さらに、かなり前からキャッシュレス化と言われ続けてきたにも関わらず、海外と比べると日本ではなかなかキャッシュレス化が浸透してないように、現金が必要なシーンがゼロになることは考えにくい現状と言えることから、この機会に「キャッシュアウトサービス」を開始されました。

「キャッシュアウトサービス」から期待できる効果は?

ATM

この度、第1として導入された店舗は、現金化のニーズがありそうな地域やJデビット決済の認知度が高いエリアのようです。キャッシュレス化が浸透した都市部よりも過疎化や高齢化が進む地方の方がよりニーズが高いと考えられており、第1弾の店舗の様子を確認しながら今後最も需要のある方法を見極めていく方針です。
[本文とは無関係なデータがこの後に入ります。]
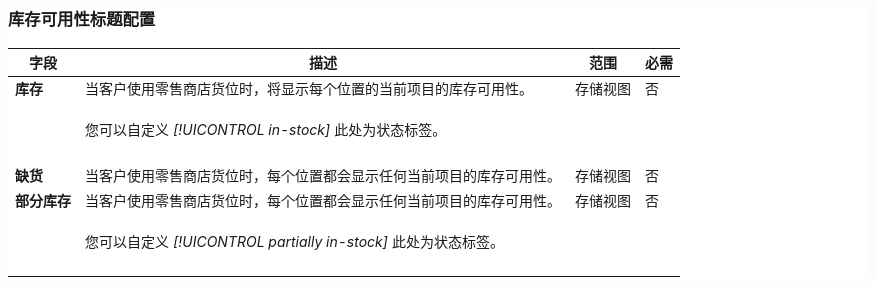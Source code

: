 ### 库存可用性标题配置

<table>
<thead>
<tr>
<th><strong>字段</strong></th>
<th><strong>描述</strong></th>
<th><strong>范围</strong></th>
<th><strong>必需</strong></th>
</tr>
</thead>
<tbody><tr>
<td><strong>库存</strong></td>
<td>当客户使用零售商店货位时，将显示每个位置的当前项目的库存可用性。 </br></br>您可以自定义 <em>[!UICONTROL in-stock]</em> 此处为状态标签。</br></br></td>
<td>存储视图</td>
<td>否</td>
</tr>
<tr>
<td><strong>缺货</strong></td>
<td>当客户使用零售商店货位时，每个位置都会显示任何当前项目的库存可用性。</td>
<td>存储视图</td>
<td>否</td>
</tr>
<tr>
<td><strong>部分库存</strong></td>
<td>当客户使用零售商店货位时，每个位置都会显示任何当前项目的库存可用性。 </br></br>您可以自定义 <em>[!UICONTROL partially in-stock]</em> 此处为状态标签。</br></br></td>
<td>存储视图</td>
<td>否</td>
</tr>
</tbody></table>
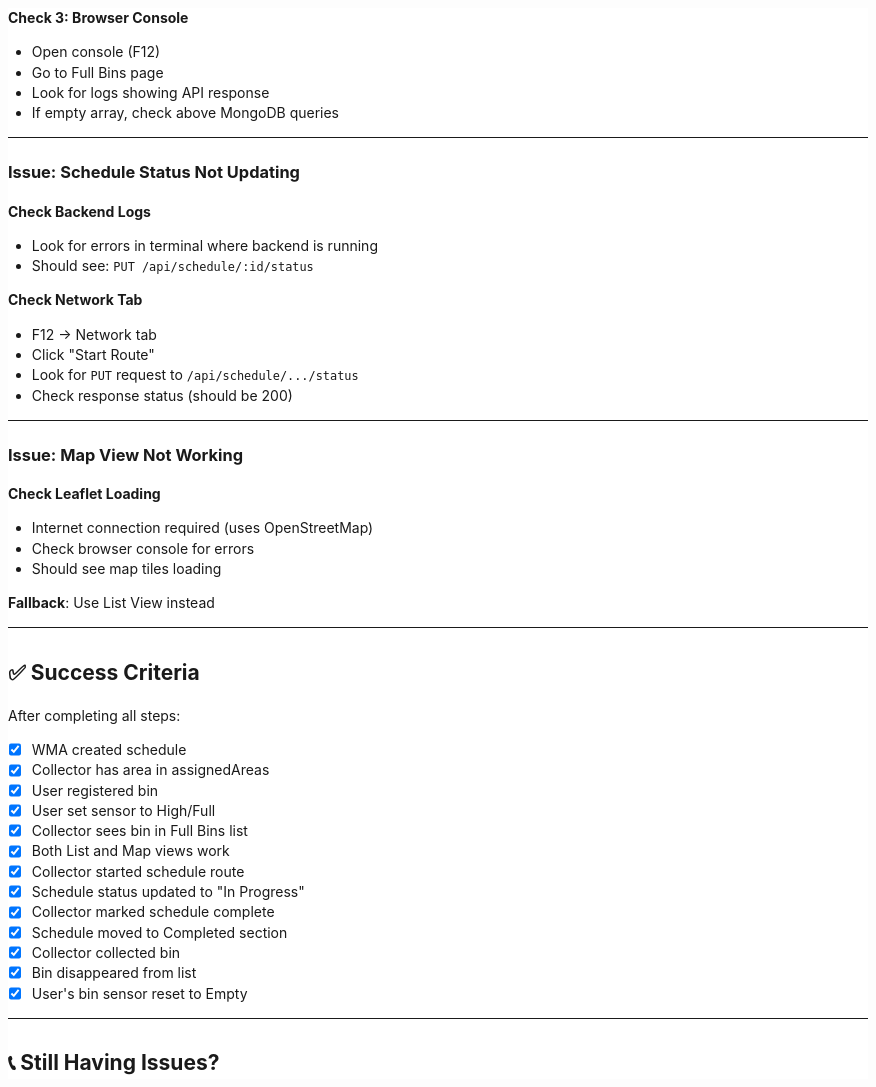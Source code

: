 
**Check 3: Browser Console**
- Open console (F12)
- Go to Full Bins page
- Look for logs showing API response
- If empty array, check above MongoDB queries

---

### Issue: Schedule Status Not Updating

**Check Backend Logs**
- Look for errors in terminal where backend is running
- Should see: `PUT /api/schedule/:id/status`

**Check Network Tab**
- F12 → Network tab
- Click "Start Route"
- Look for `PUT` request to `/api/schedule/.../status`
- Check response status (should be 200)

---

### Issue: Map View Not Working

**Check Leaflet Loading**
- Internet connection required (uses OpenStreetMap)
- Check browser console for errors
- Should see map tiles loading

**Fallback**: Use List View instead

---

## ✅ Success Criteria

After completing all steps:

- [x] WMA created schedule
- [x] Collector has area in assignedAreas
- [x] User registered bin
- [x] User set sensor to High/Full
- [x] Collector sees bin in Full Bins list
- [x] Both List and Map views work
- [x] Collector started schedule route
- [x] Schedule status updated to "In Progress"
- [x] Collector marked schedule complete
- [x] Schedule moved to Completed section
- [x] Collector collected bin
- [x] Bin disappeared from list
- [x] User's bin sensor reset to Empty

---

## 📞 Still Having Issues?
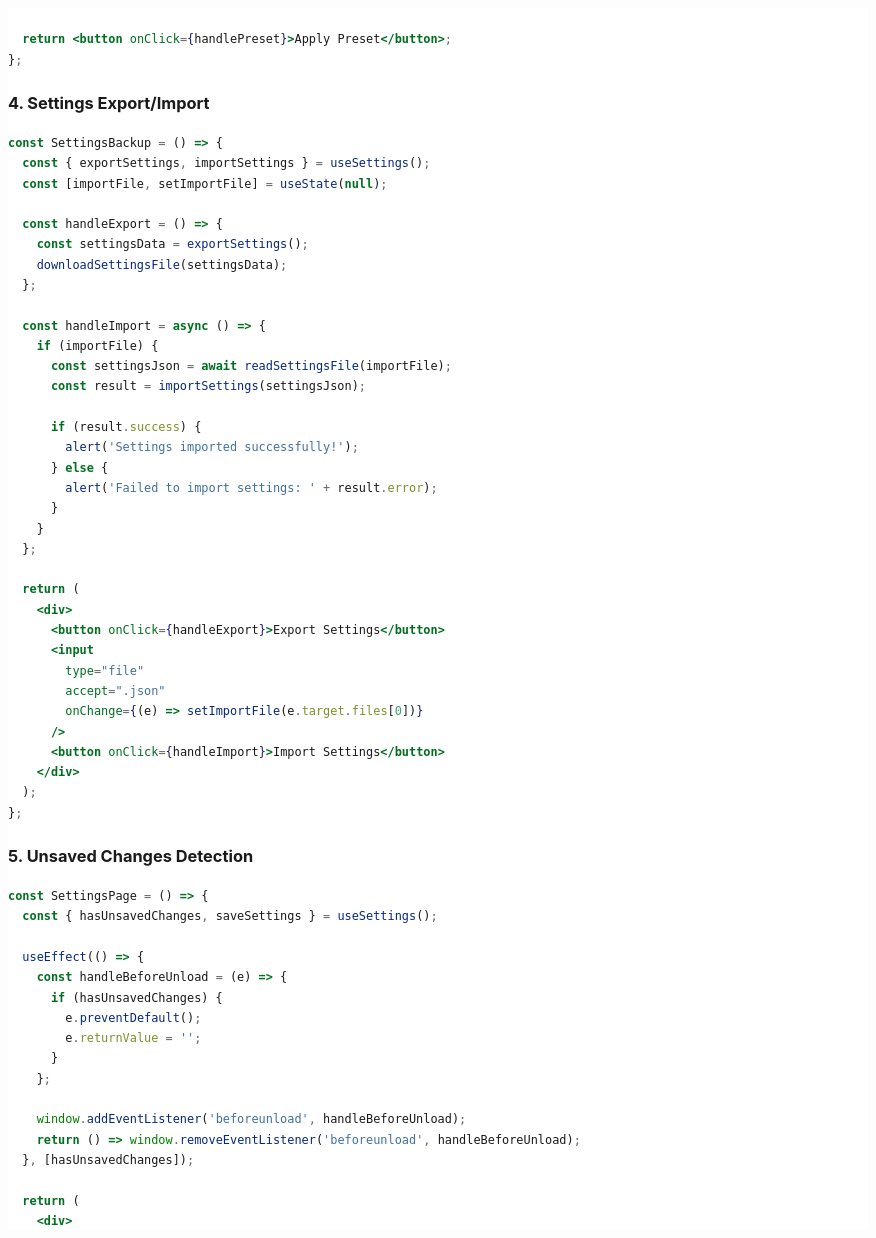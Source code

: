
 ```jsx

  return <button onClick={handlePreset}>Apply Preset</button>;
};
```

### 4. Settings Export/Import

```jsx
const SettingsBackup = () => {
  const { exportSettings, importSettings } = useSettings();
  const [importFile, setImportFile] = useState(null);

  const handleExport = () => {
    const settingsData = exportSettings();
    downloadSettingsFile(settingsData);
  };

  const handleImport = async () => {
    if (importFile) {
      const settingsJson = await readSettingsFile(importFile);
      const result = importSettings(settingsJson);
      
      if (result.success) {
        alert('Settings imported successfully!');
      } else {
        alert('Failed to import settings: ' + result.error);
      }
    }
  };

  return (
    <div>
      <button onClick={handleExport}>Export Settings</button>
      <input 
        type="file" 
        accept=".json"
        onChange={(e) => setImportFile(e.target.files[0])}
      />
      <button onClick={handleImport}>Import Settings</button>
    </div>
  );
};
```

### 5. Unsaved Changes Detection

```jsx
const SettingsPage = () => {
  const { hasUnsavedChanges, saveSettings } = useSettings();

  useEffect(() => {
    const handleBeforeUnload = (e) => {
      if (hasUnsavedChanges) {
        e.preventDefault();
        e.returnValue = '';
      }
    };

    window.addEventListener('beforeunload', handleBeforeUnload);
    return () => window.removeEventListener('beforeunload', handleBeforeUnload);
  }, [hasUnsavedChanges]);

  return (
    <div>
```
また注目を集めている「キャッシュアウトサービス」ですが、なかには『イオン店内にはイオン銀行ATMがあるため、キャッシュアウトサービスは必要ないのではないか』という声も上がっているようです。
この点については、買い物をするためにATMでわざわざお金を下ろすのを面倒に感じてしまう方も多いと思われ、買い物ついでに現金が引き出せると手間が省けて、結果的に利便性を感じてくれるお客様は多いのではないかという見解のようです。

さらに「キャッシュアウトサービス」が拡大することで、これまで現金払いをしてきたお客様に対し。デビットカード決済の利用を誘導できる効果があるのではないかとの期待も寄せられています。いつでも現金の引き出しができるという安心感から多額の現金を持ち歩く習慣が無くなり、最終的には日本のキャッシュレス化が進むのではないかという、逆説的な考えもあるようです。

まとめ

キャッシュレス化やスマートな会計などが注目されている現代で、イオンが開始した「キャッシュアウトサービス」は世間にどのような影響を与えるのでしょうか。
下手するとレジの混雑が悪化する恐れもあるある今回の取り組みに対し、どの程度の需要があるのか見極めたいという、試験的な考えも含まれているようです。店内にはイオン銀行のATMもあるのでそこまでの悪化は考えにくいとは思いますが、イオンリテール株式会社の今後の取り組みに注目していきたいところです。